Dataset downloaded from https://www.kaggle.com/amananandrai/ag-news-classification-dataset

In [32]:
import os
import pandas as pd
import json
import re
import tensorflow as tf
import numpy as np
import matplotlib.pyplot as plt
from keras.preprocessing.text import Tokenizer
from keras import Model
from keras.layers import concatenate

In [5]:
df = pd.read_csv('train.csv')

The dataframe has two text columns. We could concatenate them together as a single entry, but common sense tells us they are qualitatively different fields that have their own separate word distributions. Let's build a concetenation model to treat both fields as separate features.

In [None]:
df.head()

Unnamed: 0,Class Index,Title,Description
0,3,Wall St. Bears Claw Back Into the Black (Reuters),"Reuters - Short-sellers, Wall Street's dwindli..."
1,3,Carlyle Looks Toward Commercial Aerospace (Reu...,Reuters - Private investment firm Carlyle Grou...
2,3,Oil and Economy Cloud Stocks' Outlook (Reuters),Reuters - Soaring crude prices plus worries\ab...
3,3,Iraq Halts Oil Exports from Main Southern Pipe...,Reuters - Authorities have halted oil export\f...
4,3,"Oil prices soar to all-time record, posing new...","AFP - Tearaway world oil prices, toppling reco..."

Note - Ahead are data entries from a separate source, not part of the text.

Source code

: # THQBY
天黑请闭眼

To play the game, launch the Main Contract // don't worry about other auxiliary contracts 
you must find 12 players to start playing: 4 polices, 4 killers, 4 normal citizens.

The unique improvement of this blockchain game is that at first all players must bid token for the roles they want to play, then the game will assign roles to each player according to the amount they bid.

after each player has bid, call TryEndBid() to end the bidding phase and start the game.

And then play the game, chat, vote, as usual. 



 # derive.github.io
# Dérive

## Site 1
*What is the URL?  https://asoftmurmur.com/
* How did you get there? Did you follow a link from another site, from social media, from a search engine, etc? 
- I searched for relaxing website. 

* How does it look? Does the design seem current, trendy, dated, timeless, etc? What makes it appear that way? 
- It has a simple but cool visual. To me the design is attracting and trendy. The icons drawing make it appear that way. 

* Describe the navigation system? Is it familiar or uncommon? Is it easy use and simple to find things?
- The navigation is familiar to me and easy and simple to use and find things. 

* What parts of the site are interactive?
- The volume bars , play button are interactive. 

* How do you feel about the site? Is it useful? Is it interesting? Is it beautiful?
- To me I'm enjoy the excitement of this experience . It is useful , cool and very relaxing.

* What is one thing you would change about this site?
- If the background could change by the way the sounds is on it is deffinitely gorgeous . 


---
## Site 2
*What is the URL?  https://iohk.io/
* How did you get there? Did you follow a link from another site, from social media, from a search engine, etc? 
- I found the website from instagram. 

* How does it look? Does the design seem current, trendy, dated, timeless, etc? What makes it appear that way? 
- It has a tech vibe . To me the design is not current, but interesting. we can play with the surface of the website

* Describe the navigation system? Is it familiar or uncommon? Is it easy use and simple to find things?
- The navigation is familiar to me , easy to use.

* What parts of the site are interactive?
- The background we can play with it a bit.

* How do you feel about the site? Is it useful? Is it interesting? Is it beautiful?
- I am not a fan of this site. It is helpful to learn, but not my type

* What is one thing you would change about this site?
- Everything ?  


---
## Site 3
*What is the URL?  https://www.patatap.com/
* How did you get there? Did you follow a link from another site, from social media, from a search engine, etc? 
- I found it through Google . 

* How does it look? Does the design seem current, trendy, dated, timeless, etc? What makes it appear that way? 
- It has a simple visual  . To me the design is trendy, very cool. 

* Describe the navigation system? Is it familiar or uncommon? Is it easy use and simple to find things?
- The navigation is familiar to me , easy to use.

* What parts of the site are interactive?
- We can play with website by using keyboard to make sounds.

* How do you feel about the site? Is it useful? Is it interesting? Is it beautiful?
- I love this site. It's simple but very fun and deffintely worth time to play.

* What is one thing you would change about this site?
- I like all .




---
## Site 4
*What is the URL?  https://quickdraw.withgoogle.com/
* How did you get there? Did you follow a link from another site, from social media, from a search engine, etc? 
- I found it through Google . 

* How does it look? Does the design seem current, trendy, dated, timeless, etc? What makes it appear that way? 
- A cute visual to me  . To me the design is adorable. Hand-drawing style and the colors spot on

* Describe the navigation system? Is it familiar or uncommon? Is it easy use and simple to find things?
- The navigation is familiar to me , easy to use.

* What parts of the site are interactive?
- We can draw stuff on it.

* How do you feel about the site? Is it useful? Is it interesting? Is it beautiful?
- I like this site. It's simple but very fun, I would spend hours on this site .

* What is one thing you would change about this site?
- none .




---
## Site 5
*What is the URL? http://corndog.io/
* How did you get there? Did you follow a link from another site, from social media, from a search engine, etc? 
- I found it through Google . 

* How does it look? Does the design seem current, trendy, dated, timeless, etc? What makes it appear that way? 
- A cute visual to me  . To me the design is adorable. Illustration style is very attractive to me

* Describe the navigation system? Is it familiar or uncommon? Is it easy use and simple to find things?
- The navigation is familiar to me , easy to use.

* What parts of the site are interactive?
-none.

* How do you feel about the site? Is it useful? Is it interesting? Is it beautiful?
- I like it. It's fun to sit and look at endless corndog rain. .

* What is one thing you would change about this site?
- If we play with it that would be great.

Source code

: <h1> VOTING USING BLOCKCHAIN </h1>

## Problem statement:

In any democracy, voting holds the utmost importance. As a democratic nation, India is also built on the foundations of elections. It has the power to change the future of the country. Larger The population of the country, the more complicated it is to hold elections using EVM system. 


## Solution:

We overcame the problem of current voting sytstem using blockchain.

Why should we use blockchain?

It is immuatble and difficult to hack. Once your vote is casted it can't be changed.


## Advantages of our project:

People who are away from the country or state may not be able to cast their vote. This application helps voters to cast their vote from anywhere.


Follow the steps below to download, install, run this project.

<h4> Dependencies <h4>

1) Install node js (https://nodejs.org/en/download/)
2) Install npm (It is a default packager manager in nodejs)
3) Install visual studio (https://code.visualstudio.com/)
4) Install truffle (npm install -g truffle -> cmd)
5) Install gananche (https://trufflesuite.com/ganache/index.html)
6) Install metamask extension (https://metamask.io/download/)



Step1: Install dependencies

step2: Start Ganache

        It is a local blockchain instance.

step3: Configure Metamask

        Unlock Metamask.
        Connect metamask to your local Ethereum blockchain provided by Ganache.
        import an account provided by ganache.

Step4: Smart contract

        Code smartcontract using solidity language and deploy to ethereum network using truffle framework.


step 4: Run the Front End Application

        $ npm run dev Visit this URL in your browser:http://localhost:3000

We'll keep track of hyperparameters and other useful details related to this run in a text log. Let's define these values as constants here.

In [None]:
NOTES = ''
LEN = len(df)
SPLIT = 0.9
LAYERS = 2
DROPOUT = 0.5
BATCH = 100
EPOCHS = 5
SMOOTHING = 0.1
NODES_1 = 100
NODES_2 = 32
NODES_3 = 0

In [20]:
log = pd.read_csv('text_and_title.csv')

X = df['Description']
Y = pd.get_dummies(df['Class Index'])

X2 = df['Title']

In [21]:
encoder = tf.keras.layers.TextVectorization(
    max_tokens=None)

encoder.adapt(X)

encoder2 = tf.keras.layers.TextVectorization(
    max_tokens=None)

encoder2.adapt(X2)

In [22]:
mod = tf.keras.Sequential()

mod.add(tf.keras.Input(shape=(1,), dtype=tf.string))
mod.add(encoder)
mod.add(tf.keras.layers.Embedding(len(encoder.get_vocabulary()), NODES_1, mask_zero=True))
mod.add(tf.keras.layers.Bidirectional(tf.keras.layers.LSTM(NODES_1,  return_sequences=True)))
mod.add(tf.keras.layers.Bidirectional(tf.keras.layers.LSTM(NODES_2)))

In [23]:
mod2 = tf.keras.Sequential()

mod2.add(tf.keras.Input(shape=(1,), dtype=tf.string))
mod2.add(encoder2)
mod2.add(tf.keras.layers.Embedding(len(encoder.get_vocabulary()), NODES_1, mask_zero=True))
mod2.add(tf.keras.layers.Bidirectional(tf.keras.layers.LSTM(NODES_1,  return_sequences=True)))
mod2.add(tf.keras.layers.Bidirectional(tf.keras.layers.LSTM(NODES_2)))

In [24]:
model_concat = concatenate([mod.output,mod2.output])
model_concat = tf.keras.layers.Dense(NODES_2, activation='relu')(model_concat)
model_concat = tf.keras.layers.Dropout(DROPOUT)(model_concat)
model_concat = tf.keras.layers.Dense(Y.shape[1], activation='softmax')(model_concat)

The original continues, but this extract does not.